Уделом человека в этом мире художнику представляется ПУТЬ. "Идущий", "Путники", "Всадники", "Колесница", «Архетип», «Лучники», уже упоминавшиеся «Путники» и «Знак земли» - довольно длинный ряд композиций, фиксирующих этот удел, это изначальное предназначение человека.
Путь пролегает в пространстве и времени. Но, поскольку эти категории мыслятся художником как бесконечность, вернее, как категории, превышающие масштабы человеческого измерения, то и сам путь предстает в его работах как процесс или как субстанция, не имеющая конечных точек координации.
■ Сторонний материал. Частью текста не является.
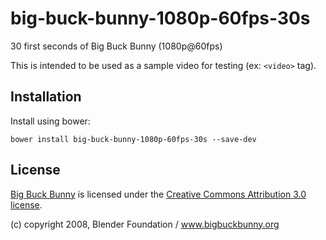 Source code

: big-buck-bunny-1080p-60fps-30s
==============================

30 first seconds of Big Buck Bunny (1080p@60fps)

This is intended to be used as a sample video for testing (ex: `<video>` tag).

Installation
------------

Install using bower:

    bower install big-buck-bunny-1080p-60fps-30s --save-dev


License
-------

[Big Buck Bunny](https://peach.blender.org/) is licensed under the
[Creative Commons Attribution 3.0 license](http://creativecommons.org/licenses/by/3.0/).

(c) copyright 2008, Blender Foundation / www.bigbuckbunny.org
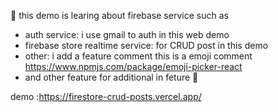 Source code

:  &#128221; this demo is learing about firebase service such as
- auth service: i use gmail to auth in this web demo
- firebase store realtime service: for CRUD post in this demo
- other: i add a feature comment this is a emoji comment https://www.npmjs.com/package/emoji-picker-react 
- and other feature for additional in feture &#127775;

demo :https://firestore-crud-posts.vercel.app/
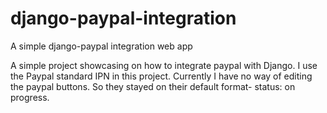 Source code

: # django-paypal-integration
A simple django-paypal integration web app


A simple project showcasing on how to integrate paypal with Django. I use the Paypal standard IPN in this project.
Currently I have no way of editing the paypal buttons. So they stayed on their default format- status: on progress.
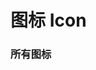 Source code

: # 图标 Icon

<script setup>
import IconPage from "../../components/icon-page/src/index.vue";
</script>

### 所有图标

<icon-page></icon-page>
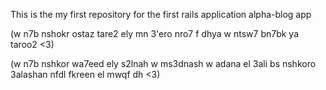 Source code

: This is the my first repository for the first rails application alpha-blog app 

(w n7b nshokr ostaz tare2 ely mn 3'ero nro7 f dhya w ntsw7 bn7bk ya taroo2 <3)

(w n7b nshkor wa7eed ely s2lnah w ms3dnash w adana el 3ali bs nshkoro 3alashan nfdl fkreen el mwqf dh <3) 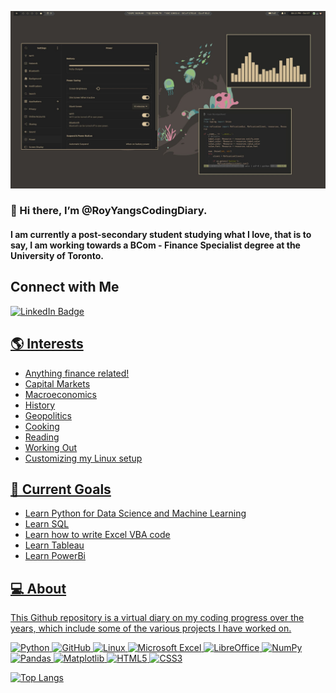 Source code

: ![alt text](https://github.com/RoyYangsCodingDiary/RoyYangsCodingDiary/blob/main/linux/1665188247270.jpeg?raw=true)

### 👋 Hi there, I’m @RoyYangsCodingDiary. 

#### I am currently a post-secondary student studying what I love, that is to say, I am working towards a BCom - Finance Specialist degree at the University of Toronto. 

## Connect with Me
<div id="badges">
  <a href="https://www.linkedin.com/in/royyang/">
    <img src="https://img.shields.io/badge/LinkedIn-blue?style=for-the-badge&logo=linkedin&logoColor=white" alt="LinkedIn Badge"/>
</div>

## 🌎 Interests
- Anything finance related!
- Capital Markets
- Macroeconomics
- History
- Geopolitics
- Cooking
- Reading
- Working Out
- Customizing my Linux setup

## 🌱 Current Goals
- Learn Python for Data Science and Machine Learning
- Learn SQL
- Learn how to write Excel VBA code
- Learn Tableau
- Learn PowerBi

## 💻 About
This Github repository is a virtual diary on my coding progress over the years, which include some of the various projects I have worked on.

![Python](https://img.shields.io/badge/python-3670A0?style=for-the-badge&logo=python&logoColor=ffdd54)
![GitHub](https://img.shields.io/badge/github-%23121011.svg?style=for-the-badge&logo=github&logoColor=white)
![Linux](https://img.shields.io/badge/Linux-FCC624?style=for-the-badge&logo=linux&logoColor=black)
![Microsoft Excel](https://img.shields.io/badge/Microsoft_Excel-217346?style=for-the-badge&logo=microsoft-excel&logoColor=white)
![LibreOffice](https://img.shields.io/badge/LibreOffice-%2318A303?style=for-the-badge&logo=LibreOffice&logoColor=white)
![NumPy](https://img.shields.io/badge/numpy-%23013243.svg?style=for-the-badge&logo=numpy&logoColor=white)
![Pandas](https://img.shields.io/badge/pandas-%23150458.svg?style=for-the-badge&logo=pandas&logoColor=white)
![Matplotlib](https://img.shields.io/badge/Matplotlib-%23ffffff.svg?style=for-the-badge&logo=Matplotlib&logoColor=black)
![HTML5](https://img.shields.io/badge/html5-%23E34F26.svg?style=for-the-badge&logo=html5&logoColor=white)
![CSS3](https://img.shields.io/badge/css3-%231572B6.svg?style=for-the-badge&logo=css3&logoColor=white)

[![Top Langs](https://github-readme-stats.vercel.app/api/top-langs/?username=RoyYangsCodingDiary&layout=compact)](https://github.com/RoyYangsCodingDiary)

<!---
RoyYangsCodingDiary/RoyYangsCodingDiary is a ✨ special ✨ repository because its `README.md` (this file) appears on your GitHub profile.
You can click the Preview link to take a look at your changes.
--->
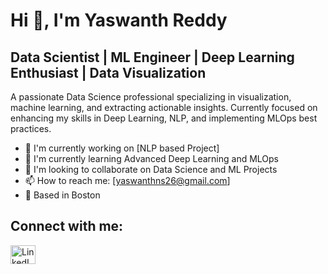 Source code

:# Hi 👋, I'm Yaswanth Reddy

## Data Scientist | ML Engineer | Deep Learning Enthusiast | Data Visualization

A passionate Data Science professional specializing in visualization, machine learning, and extracting actionable insights. Currently focused on enhancing my skills in Deep Learning, NLP, and implementing MLOps best practices.

- 🔭 I'm currently working on [NLP based Project]
- 🌱 I'm currently learning Advanced Deep Learning and MLOps
- 👯 I'm looking to collaborate on Data Science and ML Projects
- 📫 How to reach me: [yaswanthns26@gmail.com]
- 🏢 Based in Boston


## Connect with me:
<p align="left">
  <a href="https://www.linkedin.com/in/yaswanth-nalamalapu]" target="blank"><img align="center" src="https://raw.githubusercontent.com/rahuldkjain/github-profile-readme-generator/master/src/images/icons/Social/linked-in-alt.svg" alt="LinkedIn" height="30" width="40" /></a>
  <!-- Add other social platforms you use -->
</p>
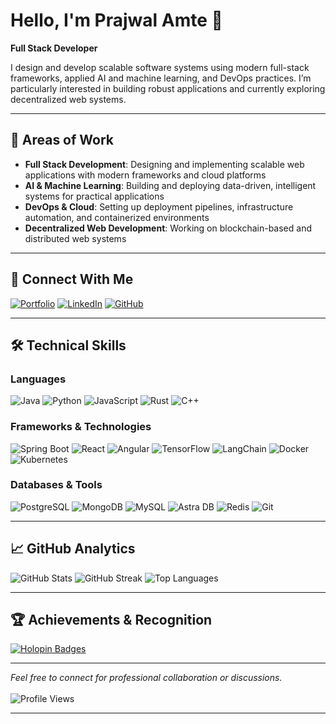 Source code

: 
# Hello, I'm Prajwal Amte 👋

**Full Stack Developer**

I design and develop scalable software systems using modern full-stack frameworks, applied AI and machine learning, and DevOps practices. I’m particularly interested in building robust applications and currently exploring decentralized web systems.

---

## 🚀 Areas of Work

* **Full Stack Development**: Designing and implementing scalable web applications with modern frameworks and cloud platforms
* **AI & Machine Learning**: Building and deploying data-driven, intelligent systems for practical applications
* **DevOps & Cloud**: Setting up deployment pipelines, infrastructure automation, and containerized environments
* **Decentralized Web Development**: Working on blockchain-based and distributed web systems

---

## 🔗 Connect With Me

[![Portfolio](https://img.shields.io/badge/Portfolio-FF5722?style=for-the-badge\&logo=todoist\&logoColor=white)](https://prajwalamte.github.io/)
[![LinkedIn](https://img.shields.io/badge/LinkedIn-0077B5?style=for-the-badge\&logo=linkedin\&logoColor=white)](https://www.linkedin.com/in/prajwal-amte/)
[![GitHub](https://img.shields.io/badge/GitHub-100000?style=for-the-badge\&logo=github\&logoColor=white)](https://github.com/PrajwalAmte)

---

## 🛠️ Technical Skills

### **Languages**

![Java](https://img.shields.io/badge/Java-ED8B00?style=for-the-badge\&logo=openjdk\&logoColor=white)
![Python](https://img.shields.io/badge/Python-3776AB?style=for-the-badge\&logo=python\&logoColor=white)
![JavaScript](https://img.shields.io/badge/JavaScript-F7DF1E?style=for-the-badge\&logo=javascript\&logoColor=black)
![Rust](https://img.shields.io/badge/Rust-000000?style=for-the-badge\&logo=rust\&logoColor=white)
![C++](https://img.shields.io/badge/C++-00599C?style=for-the-badge\&logo=c%2B%2B\&logoColor=white)

### **Frameworks & Technologies**

![Spring Boot](https://img.shields.io/badge/Spring_Boot-6DB33F?style=for-the-badge\&logo=spring-boot\&logoColor=white)
![React](https://img.shields.io/badge/React-20232A?style=for-the-badge\&logo=react\&logoColor=61DAFB)
![Angular](https://img.shields.io/badge/Angular-DD0031?style=for-the-badge\&logo=angular\&logoColor=white)
![TensorFlow](https://img.shields.io/badge/TensorFlow-FF6F00?style=for-the-badge\&logo=tensorflow\&logoColor=white)
![LangChain](https://img.shields.io/badge/LangChain-4B8BBE?style=for-the-badge\&logo=langchain\&logoColor=white)
![Docker](https://img.shields.io/badge/Docker-2496ED?style=for-the-badge\&logo=docker\&logoColor=white)
![Kubernetes](https://img.shields.io/badge/Kubernetes-326CE5?style=for-the-badge\&logo=kubernetes\&logoColor=white)

### **Databases & Tools**

![PostgreSQL](https://img.shields.io/badge/PostgreSQL-316192?style=for-the-badge\&logo=postgresql\&logoColor=white)
![MongoDB](https://img.shields.io/badge/MongoDB-4EA94B?style=for-the-badge\&logo=mongodb\&logoColor=white)
![MySQL](https://img.shields.io/badge/MySQL-005C84?style=for-the-badge\&logo=mysql\&logoColor=white)
![Astra DB](https://img.shields.io/badge/Astra_DB-FF5630?style=for-the-badge\&logo=datastax\&logoColor=white)
![Redis](https://img.shields.io/badge/Redis-DC382D?style=for-the-badge\&logo=redis\&logoColor=white)
![Git](https://img.shields.io/badge/Git-F05032?style=for-the-badge\&logo=git\&logoColor=white)

---

## 📈 GitHub Analytics

<img src="https://github-readme-stats.vercel.app/api?username=PrajwalAmte&show_icons=true&theme=github_dark&hide_border=true&include_all_commits=true&count_private=true" alt="GitHub Stats" />

<img src="https://github-readme-streak-stats.herokuapp.com/?user=PrajwalAmte&theme=github-dark-blue&hide_border=true" alt="GitHub Streak" />

<img src="https://github-readme-stats.vercel.app/api/top-langs/?username=PrajwalAmte&theme=github_dark&hide_border=true&layout=compact&langs_count=8" alt="Top Languages" />

---

## 🏆 Achievements & Recognition

[![Holopin Badges](https://holopin.me/prajwalamte)](https://holopin.io/@prajwalamte)

---


  <i>Feel free to connect for professional collaboration or discussions.</i>
  <br><br>
  <img src="https://komarev.com/ghpvc/?username=PrajwalAmte&style=flat-square&color=blue" alt="Profile Views"/>
  
---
Поэтому, пытаясь обозначить сущность "пути" в творческой концепции художника, скорее, можно говорить о построении им архаически неразделимой модели пространства-времени, в которой он самоопределяется через стилистико-мифологическую топографию духовного.
Отсюда "земля", "земное" расшифровывается им не только как место возможного перемещения, но и как допустимое в бесконечном "начало" и "завершение". Другими словами, через "земное" художник предпринимает попытку в бесконечном обозначить некую пространственно-временную соразмерность человеку - и через нее открыть возможность Пути. "Небо, - как пишут в одном из своих словарей московские концептуалисты, - есть нечто, объяснения которому нет. Смысл неизвестен, причины возникновения немыслимы, объем не поддается измерению, какие-либо границы отсутствуют..." Чтобы наполнить "небесное" человеческим содержанием, художник интерпретирует его как некую идеальную сущность, некую цель, которая делает "путь" не только возможным, но и необходимым.
Согласно мифологической топографии духовного, "путь" в работах Владимира Фуфачева часто пролегает в отсутствии привычных координат верха-низа, пространственно-временная взаимозаменяемость органично допускает равнозначное прочтение горизонтали - вертикалью и наоборот, а колесница вне земного притяжения парит в бесконечности полета.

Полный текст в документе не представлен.